前回は、 来年(2021年度)から中学校の教科書が変わることをご紹介しました。中でも、学習内容が大きく変化するのが英語です。目指すのは「使える英語」を習得すること。

今回は、英語の学習内容がどのように変わるかを見ていきましょう。

小学校で学習したことと連携

中学英語の新しい教科書は、小学校で英語が教科化されたことを受け、それに連携する内容になります。小学校では文法を学びませんので、まず、本編の学習開始前に、小学校で扱った内容を取り上げ直し、その文法事項を学んでいきます。

2020年度までの教科書では、中学3年までに扱う単語数は、約1,200語程度です。それが、新しい教科書では小中合わせて約2,500語程度と、現状の約2倍となります。

  • 小学校で扱う単語:600~700語
  • 中学で新たに扱う単語:1,600~1,800語

ただ、これらすべての単語を読み書き出来なければならないということではありません。もともと語彙には、受容語彙(読んだり、聞いたりして理解できる単語)と発信語彙(書いたり、話したりする際に用いる単語)があります。日本語においてもそうですが、日常生活では大量の受容語彙を使用しますが、その中で使用頻度の高い語彙が発信語彙として形成されます。

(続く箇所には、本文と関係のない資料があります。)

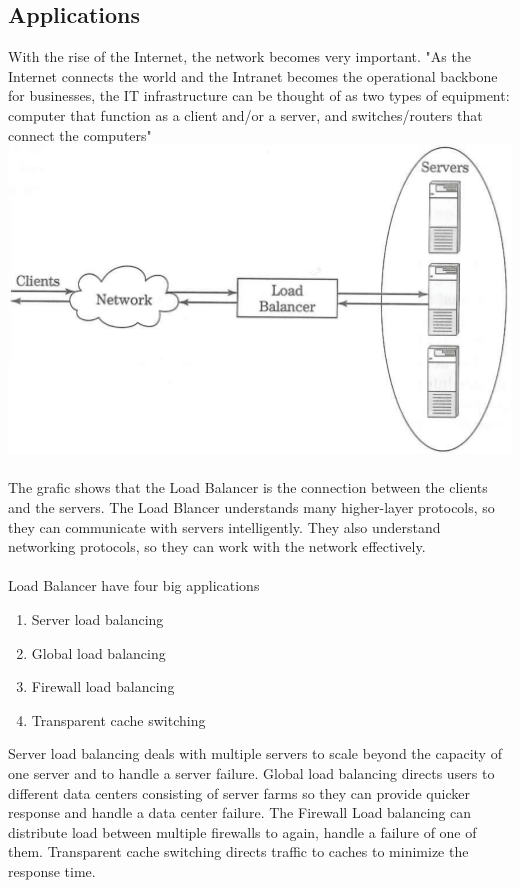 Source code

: \documentclass[12p]{article}
\begin{document}
	\subsection{Applications}
	With the rise of the Internet, the network becomes very important. "As the Internet connects the world and the Intranet becomes the operational backbone for businesses, the IT infrastructure can be thought of as two types of equipment: computer that function as a client and/or a server, and switches/routers that connect the computers"\cite{lb_SFC} \\
	\includegraphics[width=\textwidth]{basic}\cite{lb_SFC} \\\\
	The grafic shows that the Load Balancer is the connection between the clients and the servers. The Load Blancer understands many higher-layer protocols, so they can communicate with servers intelligently. They also understand networking protocols, so they can work with the network effectively.\\\\
	Load Balancer have four big applications
	\begin{enumerate}
		\item Server load balancing
		\item Global load balancing
		\item Firewall load balancing
		\item Transparent cache switching
	\end{enumerate} 
	Server load balancing deals with multiple servers to scale beyond the capacity of one server and to handle a server failure. Global load balancing directs users to different data centers consisting of server farms so they can provide quicker response and handle a data center failure. The Firewall Load balancing can distribute load between multiple firewalls to again, handle a failure of one of them. Transparent cache switching directs traffic to caches to minimize the response time. \\ \\
\end{document}
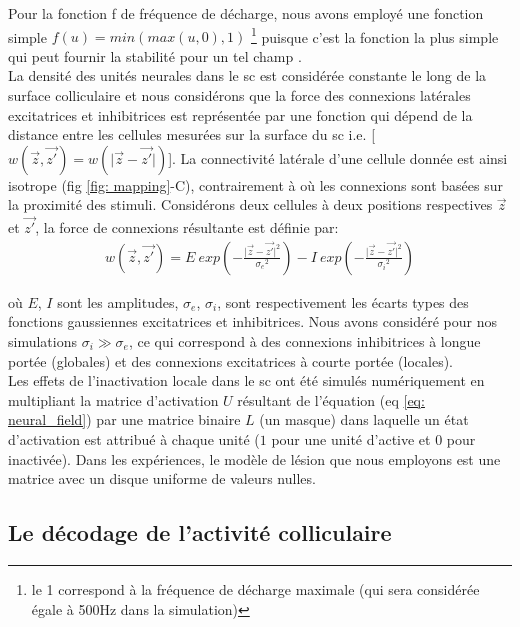 Pour la fonction f de fréquence de décharge, nous avons employé une fonction simple $f(u)=min(max(u, 0), 1)$ \footnote{le 1 correspond à la fréquence de décharge maximale (qui sera considérée égale à 500Hz dans la simulation) } puisque c'est la fonction la plus simple qui peut fournir la stabilité pour un tel champ \cite{Salinas:1996}.\\

La densité des unités neurales dans le \gls{sc} est considérée constante le long de la surface colliculaire et nous considérons que la force des connexions latérales excitatrices et inhibitrices est représentée par une fonction qui dépend de la distance entre les cellules mesurées sur la surface du \gls{sc} i.e. [$ w(\vec{z},\vec{z'})=w(\vert \vec{z}-\vec{z'} \vert)$]. La connectivité latérale d'une cellule donnée est ainsi isotrope (fig \ref{fig: mapping}-C), contrairement à \cite{Nakahara:2006} où les connexions sont basées sur la proximité des stimuli. Considérons deux cellules à deux positions respectives $\vec{z}$ et $\vec{z'}$, la force de connexions résultante est définie par:\\

\begin{align}
w(\vec{z},\vec{z'})=E~exp\left(-\frac{\vert \vec{z}-\vec{z'} \vert^2}{{\sigma_e}^2}\right) -
  I~exp\left(-\frac{\vert \vec{z}-\vec{z'} \vert^2}{{\sigma_i}^2}\right)
  \label{eq: weight}
\end{align}

o\`u $E$, $I$ sont les amplitudes, $\sigma_e$, $\sigma_i$, sont respectivement les écarts types des fonctions gaussiennes excitatrices et inhibitrices. Nous avons considéré pour nos simulations $\sigma_i \gg \sigma_e$, ce qui correspond à des connexions inhibitrices à longue portée (globales) et des connexions excitatrices à courte portée (locales).\\

Les effets de l'inactivation locale dans le \gls{sc} ont été simulés numériquement en multipliant la matrice d'activation $U$ résultant de l'équation (eq \ref{eq: neural_field}) par une matrice binaire $L$ (un masque) dans laquelle un état d'activation est attribué à chaque unité ($1$ pour une unité d'active et $0$ pour inactivée). Dans les expériences, le modèle de lésion que nous employons est une matrice avec un disque uniforme de valeurs nulles.\\

\subsection{Le d\'ecodage de l'activité colliculaire}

中学で何を受容語彙とし、何を発信語彙とするかは使用する教科書により異なりますが、いずれにしても、今まで以上に多くの英単語に触れることになります。

内容が高度化

新しい教科書では、文章量が増加し、取り扱うテーマが高度化します。理科などの他の教科の内容やSDGsについて、英語で学ぶものもあります。文法事項としては、従来高校で学習していた内容の一部がおりてきます。

  • 感嘆文 (基本的なもの)
  • 原形不定詞
  • 現在完了進行形
  • 仮定法 (基本的なもの)

これらの内容を学ぶことで、状況を的確にとらえられるようになり、英語で表現できることの幅が広がります。

4技能5領域を満遍なく

小学校では、「聞く」「話す (会話と発表)」の2技能3領域について学習しますが、中学では、「読む」「書く」を加えた、4技能5領域を総合的に育むことが求められます。

  • 聞く
  • 話す (会話と発表)
  • 読む
  • 書く

4技能をバランスよく伸ばすということは従来から言われていたことですが、全国学力調査等の結果によると、現状は「書く」「話す」に関して特に課題があることが分かっています。

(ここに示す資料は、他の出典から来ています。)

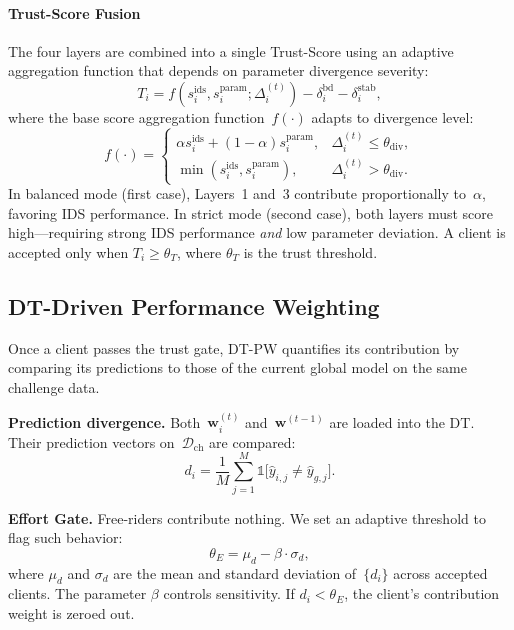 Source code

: \documentclass[conference]{IEEEtran}
\begin{document}
\paragraph{Trust-Score Fusion} The four layers are combined into a single Trust-Score using an adaptive aggregation function that depends on parameter divergence severity:
\begin{equation}
    T_i = f(s_i^{\text{ids}}, s_i^{\text{param}}; \Delta_i^{(t)}) - \delta_i^{\text{bd}} - \delta_i^{\text{stab}},
\label{eq:trust}
\end{equation}
where the base score aggregation function~$f(\cdot)$ adapts to divergence level:
\begin{equation}
    f(\cdot) =
    \begin{cases}
        \alpha s_i^{\text{ids}} + (1{-}\alpha) s_i^{\text{param}}, & \Delta_i^{(t)} \le \theta_{\text{div}}, \\[4pt]
        \min(s_i^{\text{ids}}, s_i^{\text{param}}), & \Delta_i^{(t)} > \theta_{\text{div}}.
    \end{cases}
\label{eq:trust-aggregation}
\end{equation}
In balanced mode (first case), Layers~1 and~3 contribute proportionally to~$\alpha$, favoring IDS performance. In strict mode (second case), both layers must score high—requiring strong IDS performance \emph{and} low parameter deviation. A client is accepted only when $T_i \ge \theta_T$, where $\theta_T$ is the trust threshold.



\subsection{DT-Driven Performance Weighting}\label{sec:dtpw}

Once a client passes the trust gate, DT-PW quantifies its contribution by comparing its predictions to those of the current global model on the same challenge data.

\textbf{Prediction divergence.} Both~$\mathbf{w}_i^{(t)}$ and~$\mathbf{w}^{(t-1)}$ are loaded into the DT. Their prediction vectors on~$\mathcal{D}_{\text{ch}}$ are compared:
\begin{equation}
    d_i = \frac{1}{M}\sum_{j=1}^{M} \mathbb{1}\!\bigl[\hat{y}_{i,j} \neq \hat{y}_{g,j}\bigr].
\label{eq:divergence}
\end{equation}

\textbf{Effort Gate.} Free-riders contribute nothing. We set an adaptive threshold to flag such behavior:
\begin{equation}
    \theta_E = \mu_d - \beta \cdot \sigma_d,
\label{eq:effort}
\end{equation}
where $\mu_d$ and $\sigma_d$ are the mean and standard deviation of~$\{d_i\}$ across accepted clients. The parameter $\beta$ controls sensitivity. If $d_i < \theta_E$, the client's contribution weight is zeroed out.
\end{document}
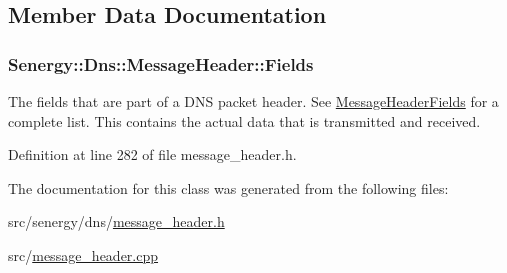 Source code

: \subsection{Member Data Documentation}
\hypertarget{class_senergy_1_1_dns_1_1_message_header_a014c173ce2b2c5bb06ae9e5d0e201159}{
\subsubsection[{Fields}]{ Senergy\-::\-Dns\-::\-Message\-Header\-::\-Fields}}\label{class_senergy_1_1_dns_1_1_message_header_a014c173ce2b2c5bb06ae9e5d0e201159}


The fields that are part of a D\-N\-S packet header. See \hyperlink{struct_senergy_1_1_dns_1_1_message_header_fields}{Message\-Header\-Fields} for a complete list. This contains the actual data that is transmitted and received. 



Definition at line 282 of file message\-\_\-header.\-h.



The documentation for this class was generated from the following files\-:\begin{DoxyCompactItemize}
\item 
src/senergy/dns/\hyperlink{message__header_8h}{message\-\_\-header.\-h}\item 
src/\hyperlink{message__header_8cpp}{message\-\_\-header.\-cpp}\end{DoxyCompactItemize}

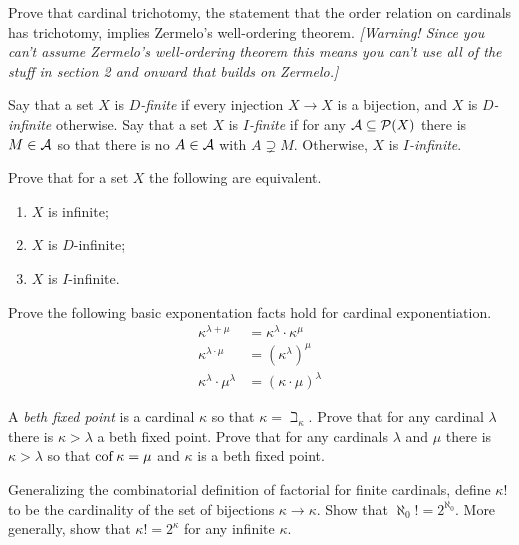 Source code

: \documentclass[10pt]{amsart}
\begin{document}
\begin{problem}
Prove that cardinal trichotomy, the statement that the order relation on cardinals has trichotomy, implies Zermelo's well-ordering theorem. \emph{[Warning! Since you can't assume Zermelo's well-ordering theorem this means you can't use all of the stuff in section 2 and onward that builds on Zermelo.]}
\end{problem}


\begin{problem}
Say that a set $X$ is \emph{$D$-finite} if every injection $X \to X$ is a bijection, and $X$ is \emph{$D$-infinite} otherwise. Say that a set $X$ is \emph{$I$-finite} if for any $\mathcal{A} \subseteq \mathcal{P}(X)$ there is $M \in \mathcal{A}$ so that there is no $A \in \mathcal{A}$ with $A \supsetneq M$. Otherwise, $X$ is \emph{$I$-infinite}.

Prove that for a set $X$ the following are equivalent.
\begin{enumerate}
\item $X$ is infinite;
\item $X$ is $D$-infinite;
\item $X$ is $I$-infinite.
\end{enumerate}
\end{problem}

\begin{problem}
Prove the following basic exponentation facts hold for cardinal exponentiation.
\begin{align*}
\kappa^{\lambda + \mu} &= \kappa^\lambda \cdot \kappa^\mu \\
\kappa^{\lambda \cdot \mu} &= \left(\kappa^\lambda\right)^\mu \\
\kappa^\lambda \cdot \mu^\lambda &= (\kappa \cdot \mu)^\lambda
\end{align*}
\end{problem}

\begin{problem}
A \emph{beth fixed point} is a cardinal $\kappa$ so that $\kappa = \beth_\kappa$. Prove that for any cardinal $\lambda$ there is $\kappa > \lambda$ a beth fixed point. Prove that for any cardinals $\lambda$ and $\mu$ there is $\kappa > \lambda$ so that $\operatorname{cof} \kappa = \mu$ and $\kappa$ is a beth fixed point.
\end{problem}

\begin{problem}
Generalizing the combinatorial definition of factorial for finite cardinals, define $\kappa !$ to be the cardinality of the set of bijections $\kappa \to \kappa$. Show that $\aleph_0! = 2^{\aleph_0}$. More generally, show that $\kappa ! = 2^\kappa$ for any infinite $\kappa$.
\end{problem}
\end{document}
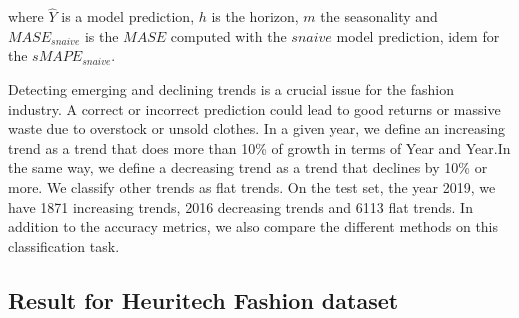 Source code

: \documentclass{article} %
\newcommand{\lag}{h}
\begin{document}
where $\hat{Y}$ is a model prediction, $\lag$ is the horizon, $m$ the seasonality and $MASE_{snaive}$ is the $MASE$ computed with the $snaive$ model prediction, idem for the $sMAPE_{snaive}$.

Detecting emerging and declining trends is a crucial issue for the fashion industry. A correct or incorrect prediction could lead to good returns or massive waste due to overstock or unsold clothes. In a given year, we define an increasing trend as a trend that does more than 10\% of growth in terms of Year and Year.In the same way, we define a decreasing trend as a trend that declines by 10\% or more. We classify other trends as flat trends. On the test set, the year 2019, we have 1871 increasing trends, 2016 decreasing trends and 6113 flat trends. In addition to the accuracy metrics, we also compare the different methods on this classification task.













\subsection{Result for Heuritech Fashion dataset}


\end{document}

今後は、リピートではない即興での英語のやりとりや、英語での作文、発表など、英語を使って自分の考えを発信することの重要性がさらに増すことが考えられます。

また、「読む」ことについても、文章量が増えるため、高速処理が必要となります。さらに、難易度の高い英単語も登場するため、従来以上に高い読解力が求められます。

高校入試への影響

山梨県の高校入試への具体的な影響はまだ分かりませんが、今後数年の間に英語の入試問題が難化することは避けられないでしょう。

東京都では、コロナの影響で開始時期が一年後ろ倒しされましたが、2022年度(現中1生が高校受験するとき)から、スピーキングテストの実施が予定されています。

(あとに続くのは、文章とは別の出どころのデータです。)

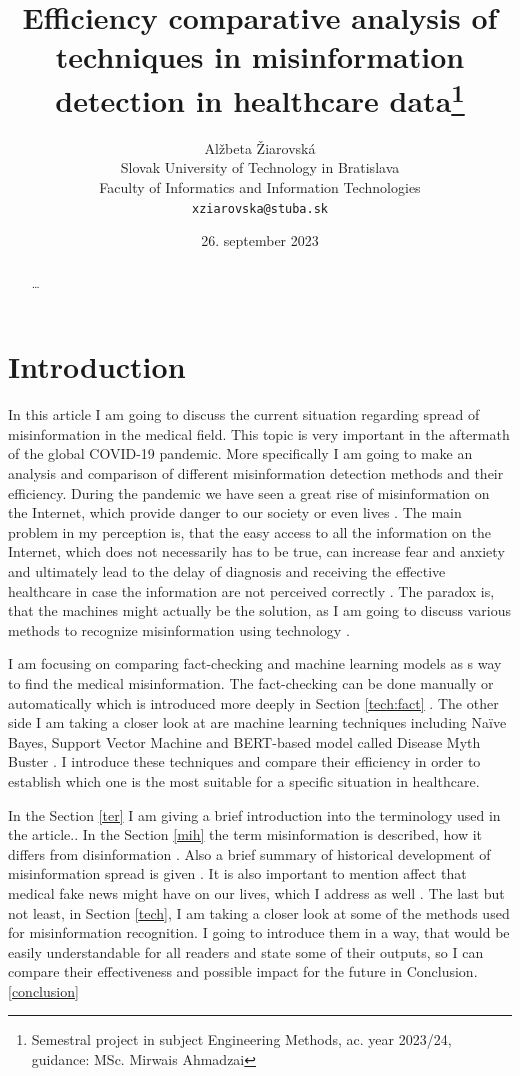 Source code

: \documentclass[11pt ,english,a4paper]{article}
\title{Efficiency comparative analysis of techniques in misinformation detection in healthcare data\thanks{Semestral project in subject Engineering Methods, ac. year 2023/24, guidance: MSc. Mirwais Ahmadzai}}
\author{Alžbeta Žiarovská\\[2pt]
	{\small Slovak University of Technology in Bratislava}\\
	{\small Faculty of Informatics and Information Technologies}\\
	{\small \texttt{xziarovska@stuba.sk}}
	}
\date{\small 26. september 2023}
\begin{document}
\maketitle
\newpage

\begin{abstract}
\ldots
\end{abstract}
\newpage

\section{Introduction}\label{intro}

In this article I am going to discuss the current situation regarding spread of misinformation in the medical field. This topic is very important in the aftermath of the global COVID-19 pandemic. More specifically I am going to make an analysis and comparison of different misinformation detection methods and their efficiency. During the pandemic we have seen a great rise of misinformation on the Internet, which provide danger to our society or even lives \cite{war18dr}. The main problem in my perception is, that the easy access to all the information on the Internet, which does not necessarily has to be true, can increase fear and anxiety and ultimately lead to the delay of diagnosis and receiving the effective healthcare in case the information are not perceived correctly \cite{wa19sys}. The paradox is, that the machines might actually be the solution, as I am going to discuss various methods to recognize misinformation using technology \cite{chap22unmask}.

I am focusing on comparing fact-checking and machine learning models as s way to find the medical misinformation. The fact-checking can be done manually or automatically which is introduced more deeply in Section \ref{tech:fact} \cite{bar21health}. The other side I am taking a closer look at are machine learning techniques including Naïve Bayes, Support Vector Machine and BERT-based model called Disease Myth Buster \cite{bar21health} \cite{chap22unmask}. I introduce these techniques and compare their efficiency in order to establish which one is the most suitable for a specific situation in healthcare.

In the Section \ref{ter} I am giving a brief introduction into the terminology used in the article.. In the Section \ref{mih} the term misinformation is described, how it differs from disinformation \cite{gu20misinfo}. Also a brief summary of historical development of misinformation spread is given \cite{pos18short}. It is also important to mention affect that medical fake news might have on our lives, which I address as well \cite{who22infodemics}. The last but not least, in Section \ref{tech}, I am taking a closer look at some of the methods used for misinformation recognition. I going to introduce them in a way, that would be easily understandable for all readers and state some of their outputs, so I can compare their effectiveness and possible impact for the future in Conclusion. \ref{conclusion}
\end{document}

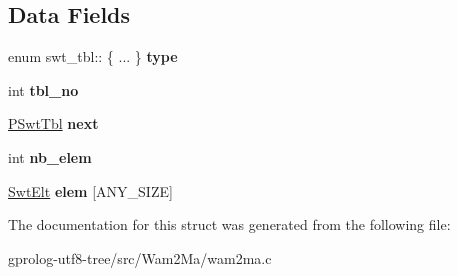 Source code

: \subsection*{Data Fields}
\begin{DoxyCompactItemize}
\item 
enum swt\+\_\+tbl\+:: \{ ... \}  {\bfseries type}\hypertarget{structswt__tbl_a6b1e4dc1e07f951ebe6ea23a9567e0ca}{}\label{structswt__tbl_a6b1e4dc1e07f951ebe6ea23a9567e0ca}

\item 
int {\bfseries tbl\+\_\+no}\hypertarget{structswt__tbl_a83f05356288e3c0f11cf0539a4a64eaa}{}\label{structswt__tbl_a83f05356288e3c0f11cf0539a4a64eaa}

\item 
\hyperlink{structswt__tbl}{P\+Swt\+Tbl} {\bfseries next}\hypertarget{structswt__tbl_aed3e3921525480876c83cfab6c82ae3b}{}\label{structswt__tbl_aed3e3921525480876c83cfab6c82ae3b}

\item 
int {\bfseries nb\+\_\+elem}\hypertarget{structswt__tbl_a1f108cb255f34e0e43fd548bdeaa2a3e}{}\label{structswt__tbl_a1f108cb255f34e0e43fd548bdeaa2a3e}

\item 
\hyperlink{structswt__elt}{Swt\+Elt} {\bfseries elem} \mbox{[}A\+N\+Y\+\_\+\+S\+I\+ZE\mbox{]}\hypertarget{structswt__tbl_aef5072704a328212e05d40837fe665d0}{}\label{structswt__tbl_aef5072704a328212e05d40837fe665d0}

\end{DoxyCompactItemize}


The documentation for this struct was generated from the following file\+:\begin{DoxyCompactItemize}
\item 
gprolog-\/utf8-\/tree/src/\+Wam2\+Ma/wam2ma.\+c\end{DoxyCompactItemize}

また、大阪府立高校では、すでに問題文が英語化され、英検等の民間資格を入試の英語の点数に読み替える制度も導入されています。(例えば英検2級を取得していれば、80点が保証され、さらに当日点が80点を上回ればそちらが採用されます)


英語は言語ですので、実際に使うことで上達します。なかなか小中学生の日常生活で英語を使う機会はありませんが、英語の歌を聞いたり、英語のドラマや映画をみたり、勉強以外でも楽しみながら英語に触れる機会を増やしてみませんか。